Similarly in Chemistry, the elements are classified and presented in simplified form in the periodic table. So we conclude that classification is a ubiquitous method used in the sciences. This is also true in the fields of Statistics and Data Analysis. The data is usually classified on the basis of some characteristics and presented in tabular or visual form.
Classification of data refers to the subdivision of the data into parts on the basis of certain shared characteristics. For example, the number of students enrolled in a particular university can be classified on the basis of the following characteristics:
- Academic Scores.
- Economic Background.
- Course of Study
Classifying data on the basis of these characteristics might reveal for instance, whether the economic backgrounds of the students have any effect on their academic scores or not. Thus we see that classification is very important to get a full picture of the data. We now list some of the main purposes of data classification.
Purpose of Data Classification:
1. Condensing the Data
Dividing the data into different groups allows us to present the data in a much more compact and simplified form. For instance, data becomes much easier to grasp and understand if it is presented in tabular form rather than simply a sequence of numerical values.
2. Enables Comparisons
Classifying the data allows us to make comparisons on the basis of the criteria used for classification. For example, if we are given the data about the gender composition of students at a university enrolled in different courses we can compare the number of males and females in different courses of study (Liberal Arts vs The Sciences).
3. Detecting Casual Relationships
We can make judgments about whether one variable is affected by another variable in the classification. For example, it is well known that scores obtained in standardized academic testing are correlated with the economic background of the students.

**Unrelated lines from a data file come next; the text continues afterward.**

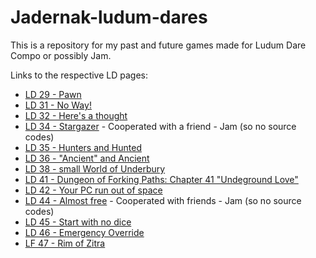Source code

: # Jadernak-ludum-dares

This is a repository for my past and future games made for Ludum Dare Compo or possibly Jam.

Links to the respective LD pages:

- [LD 29 - Pawn](http://www.ludumdare.com/compo/ludum-dare-29/?action=preview&uid=36014)
- [LD 31 - No Way!](http://ludumdare.com/compo/ludum-dare-31/?action=preview&uid=36014)
- [LD 32 - Here's a thought](http://ludumdare.com/compo/ludum-dare-32/?action=preview&uid=36014)
- [LD 34 - Stargazer](http://ludumdare.com/compo/ludum-dare-34/?action=preview&uid=66283) - Cooperated with a friend - Jam (so no source codes)
- [LD 35 - Hunters and Hunted](http://ludumdare.com/compo/ludum-dare-35/?action=preview&uid=36014)
- [LD 36 - "Ancient" and Ancient](http://ludumdare.com/compo/ludum-dare-36/?action=preview&uid=36014)
- [LD 38 - small World of Underbury](https://ldjam.com/events/ludum-dare/38/small-world-of-underbury)
- [LD 41 - Dungeon of Forking Paths: Chapter 41 "Undeground Love"](https://ldjam.com/events/ludum-dare/41/dungeon-of-forking-paths-chapter-41-undeground-love)
- [LD 42 - Your PC run out of space](https://ldjam.com/events/ludum-dare/42/your-pc-run-out-of-space)
- [LD 44 - Almost free](https://ldjam.com/events/ludum-dare/44/almost-free) - Cooperated with friends - Jam (so no source codes)
- [LD 45 - Start with no dice](https://ldjam.com/events/ludum-dare/45/start-with-no-dice)
- [LD 46 - Emergency Override](https://ldjam.com/events/ludum-dare/46/emergency-override)
- [LF 47 - Rim of Zitra](https://ldjam.com/events/ludum-dare/47/rim-of-zitra)
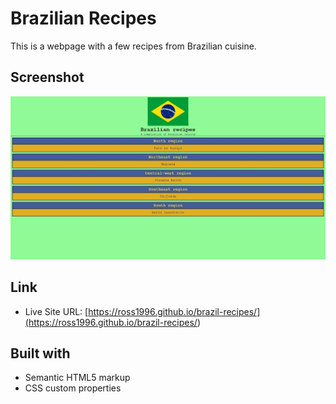 # Brazilian Recipes

This is a webpage with a few recipes from Brazilian cuisine.

## Screenshot

![](./screenshot.jpeg)

## Link

- Live Site URL: [https://ross1996.github.io/brazil-recipes/](<https://ross1996.github.io/brazil-recipes/>)
## Built with

- Semantic HTML5 markup
- CSS custom properties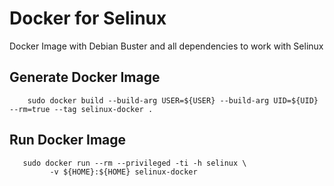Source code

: # Docker for Selinux 
Docker Image with Debian Buster and all dependencies to work with Selinux

## Generate Docker Image

        sudo docker build --build-arg USER=${USER} --build-arg UID=${UID} --rm=true --tag selinux-docker .
        
## Run Docker Image

       sudo docker run --rm --privileged -ti -h selinux \
             -v ${HOME}:${HOME} selinux-docker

4. Allows Further Statistical Analysis
We can conduct different statistical tests to carry out further analysis of the classified data. For example, suppose that we are given the average scores of students enrolled in a particular course. Suppose that half of the students are taught using a particular teaching method and the other half are taught using a different teaching method. We can then carry out a Z test to determine whether the effect due to the teaching method on exam scores is significant on not.